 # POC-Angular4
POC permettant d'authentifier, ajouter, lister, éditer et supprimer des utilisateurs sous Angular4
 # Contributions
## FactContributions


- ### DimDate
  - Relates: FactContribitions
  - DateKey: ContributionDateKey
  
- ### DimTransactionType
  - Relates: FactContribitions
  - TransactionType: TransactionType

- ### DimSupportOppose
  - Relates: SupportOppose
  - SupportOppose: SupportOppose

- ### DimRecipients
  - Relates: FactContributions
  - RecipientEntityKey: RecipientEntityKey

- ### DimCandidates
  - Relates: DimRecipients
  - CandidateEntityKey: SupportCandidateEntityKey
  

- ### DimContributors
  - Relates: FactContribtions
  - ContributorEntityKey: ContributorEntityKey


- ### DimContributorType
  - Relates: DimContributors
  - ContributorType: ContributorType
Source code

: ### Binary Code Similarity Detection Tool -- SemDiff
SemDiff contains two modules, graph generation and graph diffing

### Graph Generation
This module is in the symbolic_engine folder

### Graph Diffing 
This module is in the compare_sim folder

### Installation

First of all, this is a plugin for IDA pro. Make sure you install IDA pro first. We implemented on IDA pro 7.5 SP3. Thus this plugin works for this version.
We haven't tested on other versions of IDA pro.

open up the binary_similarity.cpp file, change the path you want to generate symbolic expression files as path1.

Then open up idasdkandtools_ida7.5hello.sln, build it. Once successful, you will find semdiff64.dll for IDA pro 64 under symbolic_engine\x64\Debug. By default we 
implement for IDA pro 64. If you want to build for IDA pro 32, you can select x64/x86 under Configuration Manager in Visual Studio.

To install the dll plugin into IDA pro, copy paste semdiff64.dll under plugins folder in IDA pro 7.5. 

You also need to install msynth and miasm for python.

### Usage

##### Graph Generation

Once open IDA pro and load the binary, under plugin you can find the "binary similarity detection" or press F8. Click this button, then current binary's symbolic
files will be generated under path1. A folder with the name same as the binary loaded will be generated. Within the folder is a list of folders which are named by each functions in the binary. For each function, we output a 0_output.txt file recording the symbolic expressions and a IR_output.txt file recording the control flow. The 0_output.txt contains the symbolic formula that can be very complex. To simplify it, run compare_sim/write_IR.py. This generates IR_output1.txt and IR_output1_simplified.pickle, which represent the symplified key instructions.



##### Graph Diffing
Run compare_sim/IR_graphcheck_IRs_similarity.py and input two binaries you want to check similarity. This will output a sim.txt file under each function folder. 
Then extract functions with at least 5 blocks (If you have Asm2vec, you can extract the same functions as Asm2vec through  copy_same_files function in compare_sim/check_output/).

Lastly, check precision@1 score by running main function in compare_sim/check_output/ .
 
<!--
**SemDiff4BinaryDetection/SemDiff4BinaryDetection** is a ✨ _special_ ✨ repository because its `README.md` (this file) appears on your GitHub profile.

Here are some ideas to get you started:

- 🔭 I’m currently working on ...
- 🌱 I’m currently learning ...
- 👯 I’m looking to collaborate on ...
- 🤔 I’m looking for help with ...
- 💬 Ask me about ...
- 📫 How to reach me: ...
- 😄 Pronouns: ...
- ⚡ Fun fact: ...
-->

*What to produce*. Please give the number of lines in the data above that hold "DimRecipients", and write nothing else.

*Result of the task*. 2